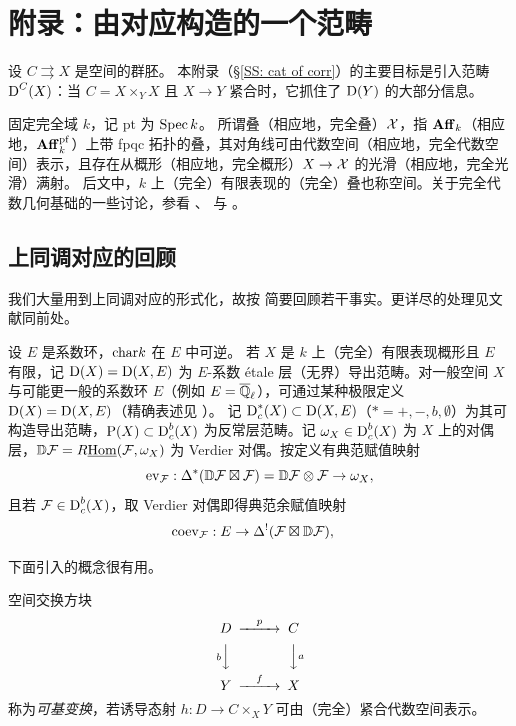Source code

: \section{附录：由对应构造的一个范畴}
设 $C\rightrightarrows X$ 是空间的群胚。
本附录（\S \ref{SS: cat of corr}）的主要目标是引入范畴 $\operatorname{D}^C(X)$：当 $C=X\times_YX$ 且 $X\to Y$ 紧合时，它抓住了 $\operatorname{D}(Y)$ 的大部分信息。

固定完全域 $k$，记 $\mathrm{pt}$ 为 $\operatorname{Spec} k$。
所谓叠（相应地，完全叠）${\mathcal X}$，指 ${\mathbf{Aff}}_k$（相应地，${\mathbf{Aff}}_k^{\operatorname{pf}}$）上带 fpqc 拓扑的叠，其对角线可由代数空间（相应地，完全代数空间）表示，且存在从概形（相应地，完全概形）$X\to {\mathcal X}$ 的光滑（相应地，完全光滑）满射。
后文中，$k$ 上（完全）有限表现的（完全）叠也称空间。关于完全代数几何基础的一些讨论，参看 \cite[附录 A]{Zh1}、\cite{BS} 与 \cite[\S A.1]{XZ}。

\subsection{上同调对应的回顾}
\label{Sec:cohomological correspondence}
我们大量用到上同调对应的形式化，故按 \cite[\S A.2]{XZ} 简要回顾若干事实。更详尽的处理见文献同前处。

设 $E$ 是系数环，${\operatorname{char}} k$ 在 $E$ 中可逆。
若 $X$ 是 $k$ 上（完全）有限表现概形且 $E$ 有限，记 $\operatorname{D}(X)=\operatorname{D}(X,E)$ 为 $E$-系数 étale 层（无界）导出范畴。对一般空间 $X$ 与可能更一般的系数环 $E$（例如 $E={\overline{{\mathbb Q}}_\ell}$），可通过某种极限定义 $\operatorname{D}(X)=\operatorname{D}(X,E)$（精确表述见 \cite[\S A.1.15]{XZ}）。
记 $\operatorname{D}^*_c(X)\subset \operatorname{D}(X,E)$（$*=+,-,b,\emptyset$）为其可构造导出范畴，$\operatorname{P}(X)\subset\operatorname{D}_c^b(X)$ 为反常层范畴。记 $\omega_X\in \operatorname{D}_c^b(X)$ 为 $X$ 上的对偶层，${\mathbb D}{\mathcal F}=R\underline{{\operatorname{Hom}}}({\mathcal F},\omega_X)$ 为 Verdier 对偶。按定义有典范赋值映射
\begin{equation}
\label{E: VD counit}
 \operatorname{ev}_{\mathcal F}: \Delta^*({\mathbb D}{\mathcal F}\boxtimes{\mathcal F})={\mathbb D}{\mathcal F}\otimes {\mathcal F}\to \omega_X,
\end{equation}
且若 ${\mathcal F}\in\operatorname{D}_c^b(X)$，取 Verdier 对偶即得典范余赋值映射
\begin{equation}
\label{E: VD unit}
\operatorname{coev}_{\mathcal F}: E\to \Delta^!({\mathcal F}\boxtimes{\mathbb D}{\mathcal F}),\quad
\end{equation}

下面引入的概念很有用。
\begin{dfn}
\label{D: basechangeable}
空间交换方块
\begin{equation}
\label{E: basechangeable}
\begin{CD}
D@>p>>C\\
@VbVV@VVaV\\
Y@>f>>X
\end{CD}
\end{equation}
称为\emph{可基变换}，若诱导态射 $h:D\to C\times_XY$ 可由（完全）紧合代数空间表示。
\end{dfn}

+-------+

_Activity_
Copy out the entries exactly as they stand, omitting the images.

_Problem solution_
Source code

: \section{附录：由对应构造的一个范畴}
设 $C\rightrightarrows X$ 是空间的群胚。
本附录（\S \ref{SS: cat of corr}）的主要目标是引入范畴 $\operatorname{D}^C(X)$：当 $C=X\times_YX$ 且 $X\to Y$ 紧合时，它抓住了 $\operatorname{D}(Y)$ 的大部分信息。

固定完全域 $k$，记 $\mathrm{pt}$ 为 $\operatorname{Spec} k$。
所谓叠（相应地，完全叠）${\mathcal X}$，指 ${\mathbf{Aff}}_k$（相应地，${\mathbf{Aff}}_k^{\operatorname{pf}}$）上带 fpqc 拓扑的叠，其对角线可由代数空间（相应地，完全代数空间）表示，且存在从概形（相应地，完全概形）$X\to {\mathcal X}$ 的光滑（相应地，完全光滑）满射。
后文中，$k$ 上（完全）有限表现的（完全）叠也称空间。关于完全代数几何基础的一些讨论，参看 \cite[附录 A]{Zh1}、\cite{BS} 与 \cite[\S A.1]{XZ}。

\subsection{上同调对应的回顾}
\label{Sec:cohomological correspondence}
我们大量用到上同调对应的形式化，故按 \cite[\S A.2]{XZ} 简要回顾若干事实。更详尽的处理见文献同前处。

设 $E$ 是系数环，${\operatorname{char}} k$ 在 $E$ 中可逆。
若 $X$ 是 $k$ 上（完全）有限表现概形且 $E$ 有限，记 $\operatorname{D}(X)=\operatorname{D}(X,E)$ 为 $E$-系数 étale 层（无界）导出范畴。对一般空间 $X$ 与可能更一般的系数环 $E$（例如 $E={\overline{{\mathbb Q}}_\ell}$），可通过某种极限定义 $\operatorname{D}(X)=\operatorname{D}(X,E)$（精确表述见 \cite[\S A.1.15]{XZ}）。
记 $\operatorname{D}^*_c(X)\subset \operatorname{D}(X,E)$（$*=+,-,b,\emptyset$）为其可构造导出范畴，$\operatorname{P}(X)\subset\operatorname{D}_c^b(X)$ 为反常层范畴。记 $\omega_X\in \operatorname{D}_c^b(X)$ 为 $X$ 上的对偶层，${\mathbb D}{\mathcal F}=R\underline{{\operatorname{Hom}}}({\mathcal F},\omega_X)$ 为 Verdier 对偶。按定义有典范赋值映射
\begin{equation}
\label{E: VD counit}
 \operatorname{ev}_{\mathcal F}: \Delta^*({\mathbb D}{\mathcal F}\boxtimes{\mathcal F})={\mathbb D}{\mathcal F}\otimes {\mathcal F}\to \omega_X,
\end{equation}
且若 ${\mathcal F}\in\operatorname{D}_c^b(X)$，取 Verdier 对偶即得典范余赋值映射
\begin{equation}
\label{E: VD unit}
\operatorname{coev}_{\mathcal F}: E\to \Delta^!({\mathcal F}\boxtimes{\mathbb D}{\mathcal F}),\quad
\end{equation}

下面引入的概念很有用。
\begin{dfn}
\label{D: basechangeable}
空间交换方块
\begin{equation}
\label{E: basechangeable}
\begin{CD}
D@>p>>C\\
@VbVV@VVaV\\
Y@>f>>X
\end{CD}
\end{equation}
称为\emph{可基变换}，若诱导态射 $h:D\to C\times_XY$ 可由（完全）紧合代数空间表示。
\end{dfn}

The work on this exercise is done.